Task directions
Check every line in the listing below for "agreed". Copy the ones where it occurs.

Dataset extract
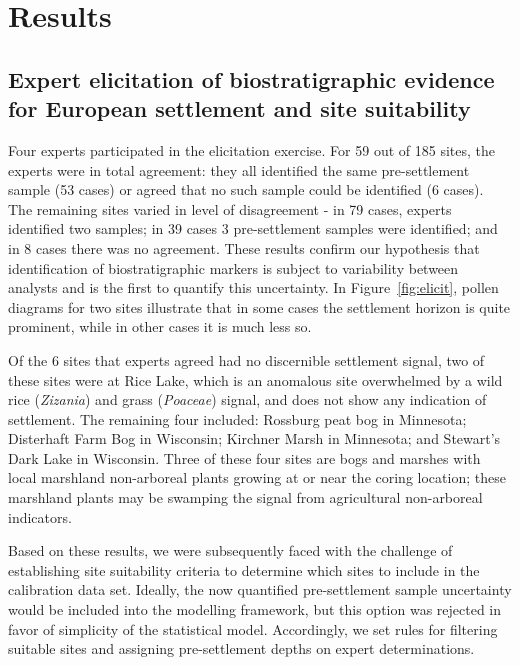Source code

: \documentclass[12pt]{article}
\begin{document}
\section{Results}

\subsection{Expert elicitation of biostratigraphic evidence for European settlement and site suitability}

Four experts participated in the elicitation exercise. For 59 out of
185 sites, the experts were in total agreement: they all identified
the same pre-settlement sample (53 cases) or agreed that no such
sample could be identified (6 cases). The remaining sites varied in
level of disagreement - in 79 cases, experts identified two samples;
in 39 cases 3 pre-settlement samples were identified; and in 8 cases
there was no agreement. These results confirm our hypothesis that
identification of biostratigraphic markers is subject to variability
between analysts and is the first to quantify this uncertainty. In
Figure~\ref{fig:elicit}, pollen diagrams for two sites illustrate that
in some cases the settlement horizon is quite prominent, while in
other cases it is much less so.

Of the 6 sites that experts agreed had no discernible settlement
signal, two of these sites were at Rice Lake, which is an anomalous
site overwhelmed by a wild rice (\textit{Zizania}) and grass
(\textit{Poaceae}) signal, and does not show any indication of
settlement. The remaining four included: Rossburg peat bog in
Minnesota; Disterhaft Farm Bog in Wisconsin; Kirchner Marsh in
Minnesota; and Stewart’s Dark Lake in Wisconsin. Three of these four
sites are bogs and marshes with local marshland non-arboreal plants
growing at or near the coring location; these marshland plants may be
swamping the signal from agricultural non-arboreal indicators.

Based on these results, we were subsequently faced with the challenge
of establishing site suitability criteria to determine which sites to
include in the calibration data set. Ideally, the now quantified
pre-settlement sample uncertainty would be included into the modelling
framework, but this option was rejected in favor of simplicity of the
statistical model. Accordingly, we set rules for filtering suitable
sites and assigning pre-settlement depths on expert determinations.

\end{document}
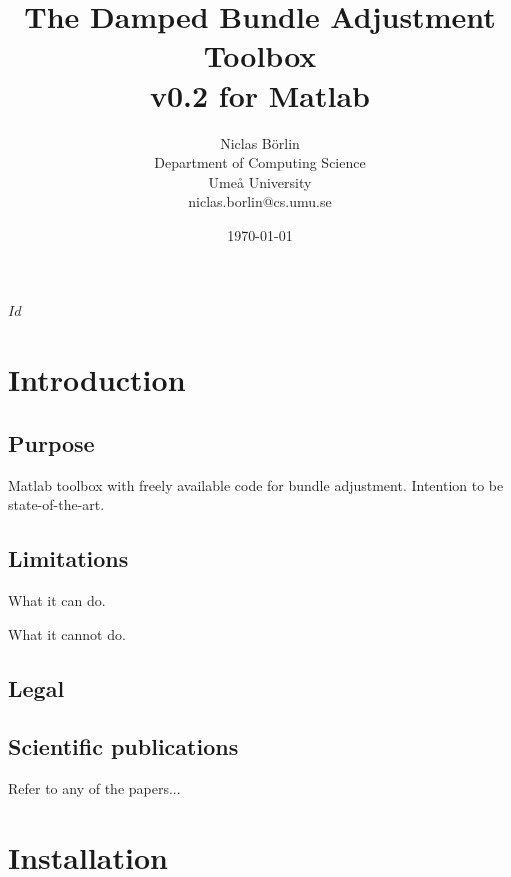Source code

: \documentclass{article}
\begin{document}


\svnInfo $Id$

\newcommand{\dbatversion}{0.2}

\title{The Damped Bundle Adjustment Toolbox\\v\dbatversion{} for Matlab}
\author{Niclas B{\"o}rlin\\Department of Computing Science\\Ume{\aa}
  University\\niclas.borlin@cs.umu.se}
\date{\today}

\maketitle

\newpage

\tableofcontents

\newpage

\section{Introduction}

\subsection{Purpose}

Matlab toolbox with freely available code for bundle adjustment.
Intention to be state-of-the-art.

\subsection{Limitations}

What it can do.

What it cannot do.

\subsection{Legal}



\subsection{Scientific publications}

Refer to any of the papers...

\citet{Borlin2013:Bundle}
\citet{Borlin2013:Experiments}

\section{Installation}
\label{sec:install}
\end{document}
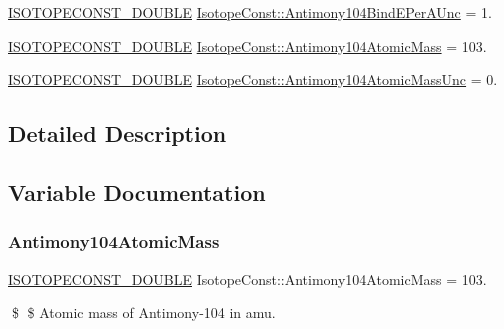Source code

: \begin{DoxyCompactItemize}
\mbox{\hyperlink{group___isotope_const-_macros_ga8f45a7272ce02c0b4c65c44636ed719a}{I\+S\+O\+T\+O\+P\+E\+C\+O\+N\+S\+T\+\_\+\+D\+O\+U\+B\+LE}} \mbox{\hyperlink{group___isotope_const-_antimony-_sb104_ga3f33c0347d6d08296b87dc5f8ffcb916}{Isotope\+Const\+::\+Antimony104\+Bind\+E\+Per\+A\+Unc}} = 1.
\item 
\mbox{\hyperlink{group___isotope_const-_macros_ga8f45a7272ce02c0b4c65c44636ed719a}{I\+S\+O\+T\+O\+P\+E\+C\+O\+N\+S\+T\+\_\+\+D\+O\+U\+B\+LE}} \mbox{\hyperlink{group___isotope_const-_antimony-_sb104_gaed727b97f1e3931281efc7267b99b914}{Isotope\+Const\+::\+Antimony104\+Atomic\+Mass}} = 103.
\item 
\mbox{\hyperlink{group___isotope_const-_macros_ga8f45a7272ce02c0b4c65c44636ed719a}{I\+S\+O\+T\+O\+P\+E\+C\+O\+N\+S\+T\+\_\+\+D\+O\+U\+B\+LE}} \mbox{\hyperlink{group___isotope_const-_antimony-_sb104_gad09d3b80b226b3941833809d80f17357}{Isotope\+Const\+::\+Antimony104\+Atomic\+Mass\+Unc}} = 0.
\end{DoxyCompactItemize}


\subsection{Detailed Description}


\subsection{Variable Documentation}
\mbox{\label{group___isotope_const-_antimony-_sb104_gaed727b97f1e3931281efc7267b99b914}} 
\subsubsection{\texorpdfstring{Antimony104\+Atomic\+Mass}{Antimony104AtomicMass}}
{\footnotesize\ttfamily \mbox{\hyperlink{group___isotope_const-_macros_ga8f45a7272ce02c0b4c65c44636ed719a}{I\+S\+O\+T\+O\+P\+E\+C\+O\+N\+S\+T\+\_\+\+D\+O\+U\+B\+LE}} Isotope\+Const\+::\+Antimony104\+Atomic\+Mass = 103.}

\$ \$ Atomic mass of Antimony-\/104 in amu. \mbox{\label{group___isotope_const-_antimony-_sb104_gad09d3b80b226b3941833809d80f17357}}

Result
the same pre-settlement sample (53 cases) or agreed that no such
Of the 6 sites that experts agreed had no discernible settlement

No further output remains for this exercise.